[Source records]
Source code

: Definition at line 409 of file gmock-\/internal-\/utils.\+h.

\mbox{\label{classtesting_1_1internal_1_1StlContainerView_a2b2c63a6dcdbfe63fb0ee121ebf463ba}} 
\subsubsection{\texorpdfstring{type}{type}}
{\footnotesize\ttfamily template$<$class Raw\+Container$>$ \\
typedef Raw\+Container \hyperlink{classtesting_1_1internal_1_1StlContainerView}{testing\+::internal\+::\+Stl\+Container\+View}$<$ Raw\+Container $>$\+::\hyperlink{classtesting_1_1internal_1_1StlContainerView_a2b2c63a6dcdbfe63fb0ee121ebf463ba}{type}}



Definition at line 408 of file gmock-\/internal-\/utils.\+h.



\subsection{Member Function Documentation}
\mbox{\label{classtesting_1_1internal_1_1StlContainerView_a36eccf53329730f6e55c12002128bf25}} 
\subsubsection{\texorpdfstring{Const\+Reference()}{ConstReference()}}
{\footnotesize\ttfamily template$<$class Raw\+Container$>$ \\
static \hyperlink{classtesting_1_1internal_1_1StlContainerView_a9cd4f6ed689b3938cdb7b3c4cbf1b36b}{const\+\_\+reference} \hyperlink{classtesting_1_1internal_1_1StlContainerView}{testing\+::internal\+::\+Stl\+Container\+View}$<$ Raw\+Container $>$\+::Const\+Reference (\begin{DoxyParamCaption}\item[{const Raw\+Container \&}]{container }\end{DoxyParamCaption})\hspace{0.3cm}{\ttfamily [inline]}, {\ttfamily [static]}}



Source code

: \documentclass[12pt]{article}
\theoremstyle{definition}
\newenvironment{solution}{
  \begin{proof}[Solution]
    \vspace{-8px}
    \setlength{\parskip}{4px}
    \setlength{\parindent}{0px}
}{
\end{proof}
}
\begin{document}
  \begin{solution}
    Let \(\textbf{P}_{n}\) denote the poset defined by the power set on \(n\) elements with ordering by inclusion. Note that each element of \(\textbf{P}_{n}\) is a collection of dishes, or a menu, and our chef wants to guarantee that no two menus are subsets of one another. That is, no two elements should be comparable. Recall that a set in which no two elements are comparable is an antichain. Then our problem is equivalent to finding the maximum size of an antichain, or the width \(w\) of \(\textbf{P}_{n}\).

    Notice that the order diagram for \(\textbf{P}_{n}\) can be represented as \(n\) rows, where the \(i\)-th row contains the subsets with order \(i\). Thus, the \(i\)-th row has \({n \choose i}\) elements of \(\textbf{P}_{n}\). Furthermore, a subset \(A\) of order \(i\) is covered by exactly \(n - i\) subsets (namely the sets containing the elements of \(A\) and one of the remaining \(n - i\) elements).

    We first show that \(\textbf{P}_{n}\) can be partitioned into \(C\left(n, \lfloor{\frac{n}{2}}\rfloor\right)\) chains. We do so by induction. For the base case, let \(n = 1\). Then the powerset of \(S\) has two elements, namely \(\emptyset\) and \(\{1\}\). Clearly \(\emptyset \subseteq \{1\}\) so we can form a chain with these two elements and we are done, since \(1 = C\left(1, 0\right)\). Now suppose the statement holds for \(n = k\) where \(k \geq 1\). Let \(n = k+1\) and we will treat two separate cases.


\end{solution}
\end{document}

▶ [TASK DESCRIPTION]:
Repeat each entry word for word.

▶ [RESPONSE AREA]:
Source code

: Definition at line 409 of file gmock-\/internal-\/utils.\+h.

\mbox{\label{classtesting_1_1internal_1_1StlContainerView_a2b2c63a6dcdbfe63fb0ee121ebf463ba}} 
\subsubsection{\texorpdfstring{type}{type}}
{\footnotesize\ttfamily template$<$class Raw\+Container$>$ \\
typedef Raw\+Container \hyperlink{classtesting_1_1internal_1_1StlContainerView}{testing\+::internal\+::\+Stl\+Container\+View}$<$ Raw\+Container $>$\+::\hyperlink{classtesting_1_1internal_1_1StlContainerView_a2b2c63a6dcdbfe63fb0ee121ebf463ba}{type}}



Definition at line 408 of file gmock-\/internal-\/utils.\+h.



\subsection{Member Function Documentation}
\mbox{\label{classtesting_1_1internal_1_1StlContainerView_a36eccf53329730f6e55c12002128bf25}} 
\subsubsection{\texorpdfstring{Const\+Reference()}{ConstReference()}}
{\footnotesize\ttfamily template$<$class Raw\+Container$>$ \\
static \hyperlink{classtesting_1_1internal_1_1StlContainerView_a9cd4f6ed689b3938cdb7b3c4cbf1b36b}{const\+\_\+reference} \hyperlink{classtesting_1_1internal_1_1StlContainerView}{testing\+::internal\+::\+Stl\+Container\+View}$<$ Raw\+Container $>$\+::Const\+Reference (\begin{DoxyParamCaption}\item[{const Raw\+Container \&}]{container }\end{DoxyParamCaption})\hspace{0.3cm}{\ttfamily [inline]}, {\ttfamily [static]}}



Source code

: \documentclass[12pt]{article}
\theoremstyle{definition}
\newenvironment{solution}{
  \begin{proof}[Solution]
    \vspace{-8px}
    \setlength{\parskip}{4px}
    \setlength{\parindent}{0px}
}{
\end{proof}
}
\begin{document}
  \begin{solution}
    Let \(\textbf{P}_{n}\) denote the poset defined by the power set on \(n\) elements with ordering by inclusion. Note that each element of \(\textbf{P}_{n}\) is a collection of dishes, or a menu, and our chef wants to guarantee that no two menus are subsets of one another. That is, no two elements should be comparable. Recall that a set in which no two elements are comparable is an antichain. Then our problem is equivalent to finding the maximum size of an antichain, or the width \(w\) of \(\textbf{P}_{n}\).

    Notice that the order diagram for \(\textbf{P}_{n}\) can be represented as \(n\) rows, where the \(i\)-th row contains the subsets with order \(i\). Thus, the \(i\)-th row has \({n \choose i}\) elements of \(\textbf{P}_{n}\). Furthermore, a subset \(A\) of order \(i\) is covered by exactly \(n - i\) subsets (namely the sets containing the elements of \(A\) and one of the remaining \(n - i\) elements).

    We first show that \(\textbf{P}_{n}\) can be partitioned into \(C\left(n, \lfloor{\frac{n}{2}}\rfloor\right)\) chains. We do so by induction. For the base case, let \(n = 1\). Then the powerset of \(S\) has two elements, namely \(\emptyset\) and \(\{1\}\). Clearly \(\emptyset \subseteq \{1\}\) so we can form a chain with these two elements and we are done, since \(1 = C\left(1, 0\right)\). Now suppose the statement holds for \(n = k\) where \(k \geq 1\). Let \(n = k+1\) and we will treat two separate cases.


\end{solution}
\end{document}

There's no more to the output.